YOUR GOAL: Go through the records below and show every line with the string "waka".

RECORDS SUPPLIED:

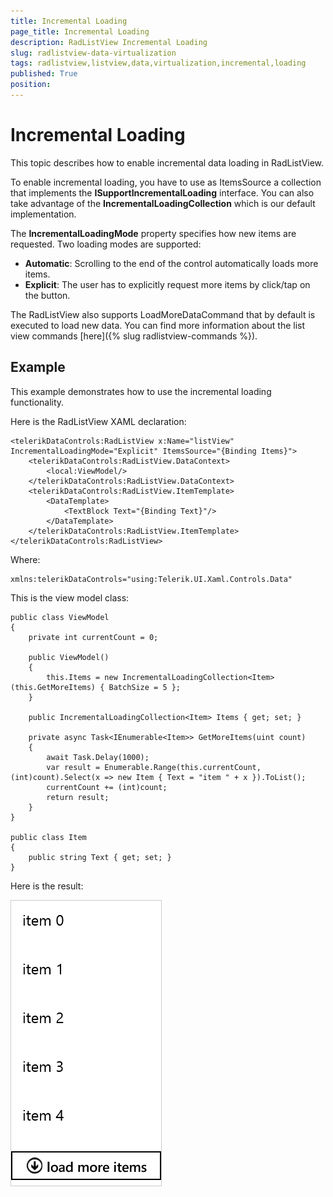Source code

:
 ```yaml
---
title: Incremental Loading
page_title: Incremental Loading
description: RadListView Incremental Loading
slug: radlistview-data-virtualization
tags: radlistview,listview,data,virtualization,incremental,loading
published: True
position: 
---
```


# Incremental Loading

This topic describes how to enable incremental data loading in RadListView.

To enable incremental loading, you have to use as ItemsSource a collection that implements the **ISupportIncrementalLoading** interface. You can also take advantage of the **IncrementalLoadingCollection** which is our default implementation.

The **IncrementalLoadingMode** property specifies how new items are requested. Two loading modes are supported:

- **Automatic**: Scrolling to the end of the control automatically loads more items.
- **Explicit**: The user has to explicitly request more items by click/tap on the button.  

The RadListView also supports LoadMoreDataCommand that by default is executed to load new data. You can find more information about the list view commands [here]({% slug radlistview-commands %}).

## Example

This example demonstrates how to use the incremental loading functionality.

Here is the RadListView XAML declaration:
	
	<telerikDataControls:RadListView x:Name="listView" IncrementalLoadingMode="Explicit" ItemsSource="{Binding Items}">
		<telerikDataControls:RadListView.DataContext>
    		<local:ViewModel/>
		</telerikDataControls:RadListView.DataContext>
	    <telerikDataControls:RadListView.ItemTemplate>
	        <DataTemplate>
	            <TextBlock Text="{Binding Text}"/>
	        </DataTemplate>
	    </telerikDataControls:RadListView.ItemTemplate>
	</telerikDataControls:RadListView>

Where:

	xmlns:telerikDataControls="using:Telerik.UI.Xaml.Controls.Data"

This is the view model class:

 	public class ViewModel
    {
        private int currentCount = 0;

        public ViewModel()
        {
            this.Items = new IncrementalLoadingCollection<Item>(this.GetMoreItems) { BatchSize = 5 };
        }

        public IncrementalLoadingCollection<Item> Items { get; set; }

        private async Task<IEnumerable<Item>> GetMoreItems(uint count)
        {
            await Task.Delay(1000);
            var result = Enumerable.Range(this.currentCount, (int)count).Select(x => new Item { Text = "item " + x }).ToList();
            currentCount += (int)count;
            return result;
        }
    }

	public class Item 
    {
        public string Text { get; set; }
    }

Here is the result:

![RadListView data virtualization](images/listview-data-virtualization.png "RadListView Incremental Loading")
--
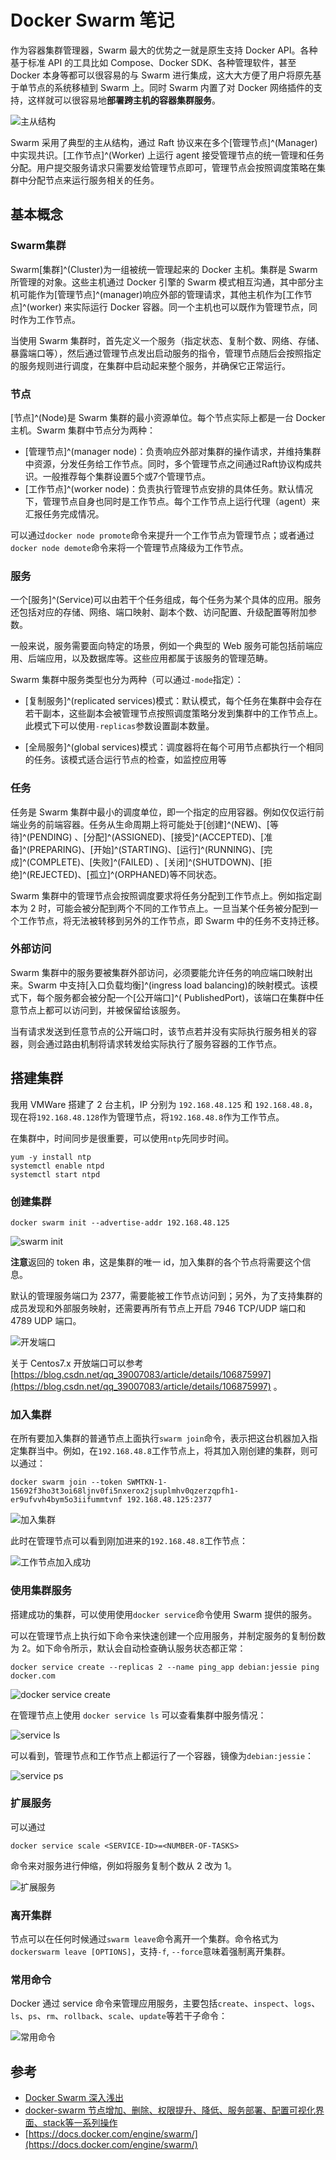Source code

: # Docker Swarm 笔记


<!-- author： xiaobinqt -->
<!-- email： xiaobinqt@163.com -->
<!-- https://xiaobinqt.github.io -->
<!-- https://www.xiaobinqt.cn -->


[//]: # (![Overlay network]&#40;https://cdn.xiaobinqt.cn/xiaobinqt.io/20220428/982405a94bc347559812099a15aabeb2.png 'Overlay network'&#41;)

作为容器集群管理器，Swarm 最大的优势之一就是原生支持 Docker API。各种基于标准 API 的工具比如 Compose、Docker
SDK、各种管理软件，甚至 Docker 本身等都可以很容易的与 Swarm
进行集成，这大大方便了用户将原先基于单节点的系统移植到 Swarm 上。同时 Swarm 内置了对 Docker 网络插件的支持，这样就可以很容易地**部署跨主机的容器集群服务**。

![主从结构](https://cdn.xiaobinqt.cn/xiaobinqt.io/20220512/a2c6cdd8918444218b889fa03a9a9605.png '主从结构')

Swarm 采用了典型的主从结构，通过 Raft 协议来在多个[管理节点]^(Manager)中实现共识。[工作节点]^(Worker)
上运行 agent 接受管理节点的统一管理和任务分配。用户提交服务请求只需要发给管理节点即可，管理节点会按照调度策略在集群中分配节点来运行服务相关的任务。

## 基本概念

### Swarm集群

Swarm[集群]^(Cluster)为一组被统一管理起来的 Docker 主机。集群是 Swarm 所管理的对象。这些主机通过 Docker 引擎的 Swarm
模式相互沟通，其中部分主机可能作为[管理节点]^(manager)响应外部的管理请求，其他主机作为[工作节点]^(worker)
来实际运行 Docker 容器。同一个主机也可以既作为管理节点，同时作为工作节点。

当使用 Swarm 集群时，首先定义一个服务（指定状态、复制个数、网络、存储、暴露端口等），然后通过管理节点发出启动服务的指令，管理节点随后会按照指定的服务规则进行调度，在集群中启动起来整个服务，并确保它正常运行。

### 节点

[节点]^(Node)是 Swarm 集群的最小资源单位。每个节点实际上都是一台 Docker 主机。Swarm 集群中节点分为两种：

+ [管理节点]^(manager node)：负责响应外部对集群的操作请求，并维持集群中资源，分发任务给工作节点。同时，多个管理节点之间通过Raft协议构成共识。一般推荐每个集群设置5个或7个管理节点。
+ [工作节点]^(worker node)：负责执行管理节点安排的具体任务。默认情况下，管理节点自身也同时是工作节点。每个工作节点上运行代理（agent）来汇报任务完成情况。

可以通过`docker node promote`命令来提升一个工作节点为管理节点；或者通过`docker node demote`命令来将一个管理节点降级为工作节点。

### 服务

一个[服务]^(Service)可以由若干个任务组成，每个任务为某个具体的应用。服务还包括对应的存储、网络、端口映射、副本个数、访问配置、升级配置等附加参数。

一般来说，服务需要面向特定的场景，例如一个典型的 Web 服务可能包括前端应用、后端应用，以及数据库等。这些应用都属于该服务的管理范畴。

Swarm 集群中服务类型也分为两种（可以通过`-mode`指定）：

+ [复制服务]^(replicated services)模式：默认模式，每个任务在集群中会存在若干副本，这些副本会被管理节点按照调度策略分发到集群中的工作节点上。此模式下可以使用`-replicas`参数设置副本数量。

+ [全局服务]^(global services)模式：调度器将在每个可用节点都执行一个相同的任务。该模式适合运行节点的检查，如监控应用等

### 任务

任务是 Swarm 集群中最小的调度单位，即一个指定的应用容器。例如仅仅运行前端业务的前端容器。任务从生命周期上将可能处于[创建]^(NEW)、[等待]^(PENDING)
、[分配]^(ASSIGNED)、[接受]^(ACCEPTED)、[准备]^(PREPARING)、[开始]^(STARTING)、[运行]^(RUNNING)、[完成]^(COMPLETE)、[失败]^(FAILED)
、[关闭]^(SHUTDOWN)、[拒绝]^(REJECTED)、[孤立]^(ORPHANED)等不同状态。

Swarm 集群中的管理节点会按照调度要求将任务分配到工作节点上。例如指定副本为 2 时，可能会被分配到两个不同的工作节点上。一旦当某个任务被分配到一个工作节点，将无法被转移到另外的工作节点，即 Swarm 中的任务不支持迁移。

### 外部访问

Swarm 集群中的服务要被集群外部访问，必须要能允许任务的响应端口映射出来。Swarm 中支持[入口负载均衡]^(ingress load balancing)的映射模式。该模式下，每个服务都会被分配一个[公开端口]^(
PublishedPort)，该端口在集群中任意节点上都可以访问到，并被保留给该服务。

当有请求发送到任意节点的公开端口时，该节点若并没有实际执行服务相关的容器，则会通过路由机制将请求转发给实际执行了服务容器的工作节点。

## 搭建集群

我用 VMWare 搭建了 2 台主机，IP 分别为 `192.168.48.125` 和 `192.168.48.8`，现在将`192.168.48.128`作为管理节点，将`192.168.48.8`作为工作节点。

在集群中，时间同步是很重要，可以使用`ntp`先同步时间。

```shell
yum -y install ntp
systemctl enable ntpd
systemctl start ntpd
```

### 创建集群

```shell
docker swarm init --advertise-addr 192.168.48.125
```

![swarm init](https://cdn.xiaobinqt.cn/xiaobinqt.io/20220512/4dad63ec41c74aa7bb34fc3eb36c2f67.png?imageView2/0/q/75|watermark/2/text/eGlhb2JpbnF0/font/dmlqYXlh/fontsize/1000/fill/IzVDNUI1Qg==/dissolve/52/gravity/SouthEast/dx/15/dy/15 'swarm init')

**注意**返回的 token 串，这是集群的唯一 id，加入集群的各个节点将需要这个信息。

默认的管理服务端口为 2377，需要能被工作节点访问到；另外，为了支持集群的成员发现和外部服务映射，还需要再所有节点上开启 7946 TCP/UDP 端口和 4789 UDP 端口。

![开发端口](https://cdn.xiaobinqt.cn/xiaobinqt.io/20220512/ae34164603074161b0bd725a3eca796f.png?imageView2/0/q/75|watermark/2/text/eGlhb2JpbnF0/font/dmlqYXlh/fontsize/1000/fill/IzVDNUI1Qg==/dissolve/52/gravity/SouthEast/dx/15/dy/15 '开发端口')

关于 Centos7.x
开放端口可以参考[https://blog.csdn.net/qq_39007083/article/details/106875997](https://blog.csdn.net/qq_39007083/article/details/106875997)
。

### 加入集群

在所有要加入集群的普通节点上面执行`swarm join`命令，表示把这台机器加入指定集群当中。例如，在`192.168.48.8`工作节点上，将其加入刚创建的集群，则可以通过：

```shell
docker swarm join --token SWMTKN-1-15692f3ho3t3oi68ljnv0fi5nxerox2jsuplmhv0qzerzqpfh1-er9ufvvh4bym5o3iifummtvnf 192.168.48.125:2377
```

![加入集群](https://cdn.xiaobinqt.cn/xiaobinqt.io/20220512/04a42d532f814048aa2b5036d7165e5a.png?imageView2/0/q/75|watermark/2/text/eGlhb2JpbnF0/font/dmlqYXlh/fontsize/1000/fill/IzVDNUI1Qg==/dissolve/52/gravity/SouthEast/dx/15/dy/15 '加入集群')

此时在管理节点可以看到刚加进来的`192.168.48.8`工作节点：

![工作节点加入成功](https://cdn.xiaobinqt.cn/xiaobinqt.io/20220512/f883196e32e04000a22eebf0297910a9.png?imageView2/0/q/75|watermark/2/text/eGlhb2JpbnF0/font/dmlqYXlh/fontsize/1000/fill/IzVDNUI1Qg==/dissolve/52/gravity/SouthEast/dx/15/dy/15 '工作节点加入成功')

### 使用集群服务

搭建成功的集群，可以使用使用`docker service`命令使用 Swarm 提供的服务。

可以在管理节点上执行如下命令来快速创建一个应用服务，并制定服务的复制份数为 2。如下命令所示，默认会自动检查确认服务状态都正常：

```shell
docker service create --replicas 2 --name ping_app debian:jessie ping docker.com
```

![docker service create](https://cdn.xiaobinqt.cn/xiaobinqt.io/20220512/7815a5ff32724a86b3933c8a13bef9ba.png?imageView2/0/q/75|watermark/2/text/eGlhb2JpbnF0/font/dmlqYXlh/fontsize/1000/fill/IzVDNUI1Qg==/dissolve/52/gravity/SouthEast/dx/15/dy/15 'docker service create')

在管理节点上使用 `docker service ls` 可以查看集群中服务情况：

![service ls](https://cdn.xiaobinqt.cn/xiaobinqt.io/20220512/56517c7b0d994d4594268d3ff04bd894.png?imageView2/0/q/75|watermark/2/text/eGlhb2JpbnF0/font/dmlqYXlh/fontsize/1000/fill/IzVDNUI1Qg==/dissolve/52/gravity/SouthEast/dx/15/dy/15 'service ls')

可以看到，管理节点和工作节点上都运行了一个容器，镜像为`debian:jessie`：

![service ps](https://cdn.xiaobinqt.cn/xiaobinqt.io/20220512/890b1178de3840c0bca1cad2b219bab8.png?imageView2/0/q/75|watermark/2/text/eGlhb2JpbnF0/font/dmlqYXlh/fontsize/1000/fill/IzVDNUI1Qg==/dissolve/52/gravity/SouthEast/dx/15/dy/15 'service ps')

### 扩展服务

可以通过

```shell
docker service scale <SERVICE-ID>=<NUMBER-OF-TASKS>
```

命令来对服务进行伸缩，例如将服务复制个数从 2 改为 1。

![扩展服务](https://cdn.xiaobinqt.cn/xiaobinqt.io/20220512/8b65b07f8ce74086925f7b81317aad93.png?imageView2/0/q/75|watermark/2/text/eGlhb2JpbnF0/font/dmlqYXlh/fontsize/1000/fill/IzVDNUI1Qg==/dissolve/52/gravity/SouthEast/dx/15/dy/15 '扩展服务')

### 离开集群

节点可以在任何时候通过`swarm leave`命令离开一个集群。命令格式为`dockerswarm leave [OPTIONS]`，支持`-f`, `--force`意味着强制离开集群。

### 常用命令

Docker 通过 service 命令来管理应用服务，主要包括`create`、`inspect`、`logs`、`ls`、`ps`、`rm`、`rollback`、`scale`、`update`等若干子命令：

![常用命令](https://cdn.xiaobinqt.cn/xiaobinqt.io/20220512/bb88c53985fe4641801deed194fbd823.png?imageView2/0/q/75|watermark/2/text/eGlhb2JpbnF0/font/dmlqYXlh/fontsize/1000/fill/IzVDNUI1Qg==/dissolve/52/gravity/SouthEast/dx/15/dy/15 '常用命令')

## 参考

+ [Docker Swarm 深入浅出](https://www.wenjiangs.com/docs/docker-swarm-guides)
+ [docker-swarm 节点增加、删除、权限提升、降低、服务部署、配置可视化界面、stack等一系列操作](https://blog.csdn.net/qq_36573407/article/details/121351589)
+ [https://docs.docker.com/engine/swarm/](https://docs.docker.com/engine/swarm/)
--
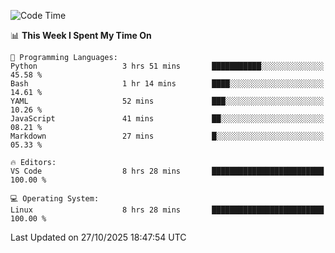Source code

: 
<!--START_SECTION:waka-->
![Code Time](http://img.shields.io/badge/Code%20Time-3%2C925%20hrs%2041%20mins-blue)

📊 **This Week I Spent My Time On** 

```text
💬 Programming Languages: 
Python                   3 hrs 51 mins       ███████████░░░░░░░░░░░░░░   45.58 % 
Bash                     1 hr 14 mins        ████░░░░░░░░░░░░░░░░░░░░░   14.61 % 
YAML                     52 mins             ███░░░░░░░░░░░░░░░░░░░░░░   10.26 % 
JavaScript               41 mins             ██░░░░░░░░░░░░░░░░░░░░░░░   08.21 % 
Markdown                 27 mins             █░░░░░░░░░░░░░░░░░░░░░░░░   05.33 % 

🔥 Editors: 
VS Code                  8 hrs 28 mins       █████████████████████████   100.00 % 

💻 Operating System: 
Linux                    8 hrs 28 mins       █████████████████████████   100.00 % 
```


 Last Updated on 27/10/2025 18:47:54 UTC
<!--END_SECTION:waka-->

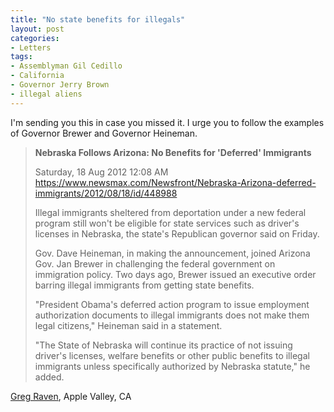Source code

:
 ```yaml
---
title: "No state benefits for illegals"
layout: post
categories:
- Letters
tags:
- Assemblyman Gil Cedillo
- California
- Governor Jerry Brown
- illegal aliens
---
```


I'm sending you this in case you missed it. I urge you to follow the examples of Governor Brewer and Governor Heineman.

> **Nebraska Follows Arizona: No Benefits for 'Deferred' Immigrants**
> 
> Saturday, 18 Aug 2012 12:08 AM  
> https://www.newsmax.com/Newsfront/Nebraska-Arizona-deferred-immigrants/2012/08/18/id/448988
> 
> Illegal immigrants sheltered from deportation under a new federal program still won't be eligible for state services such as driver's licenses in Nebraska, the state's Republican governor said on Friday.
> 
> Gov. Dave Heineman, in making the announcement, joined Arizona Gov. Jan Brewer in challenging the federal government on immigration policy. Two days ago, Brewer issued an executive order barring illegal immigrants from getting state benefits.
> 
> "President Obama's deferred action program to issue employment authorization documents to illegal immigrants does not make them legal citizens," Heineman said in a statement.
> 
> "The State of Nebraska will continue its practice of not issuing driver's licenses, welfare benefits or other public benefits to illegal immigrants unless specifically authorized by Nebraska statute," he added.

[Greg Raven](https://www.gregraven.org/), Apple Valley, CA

RESULT OF THE EXERCISE:
<!--START_SECTION:waka-->
<!--END_SECTION:waka-->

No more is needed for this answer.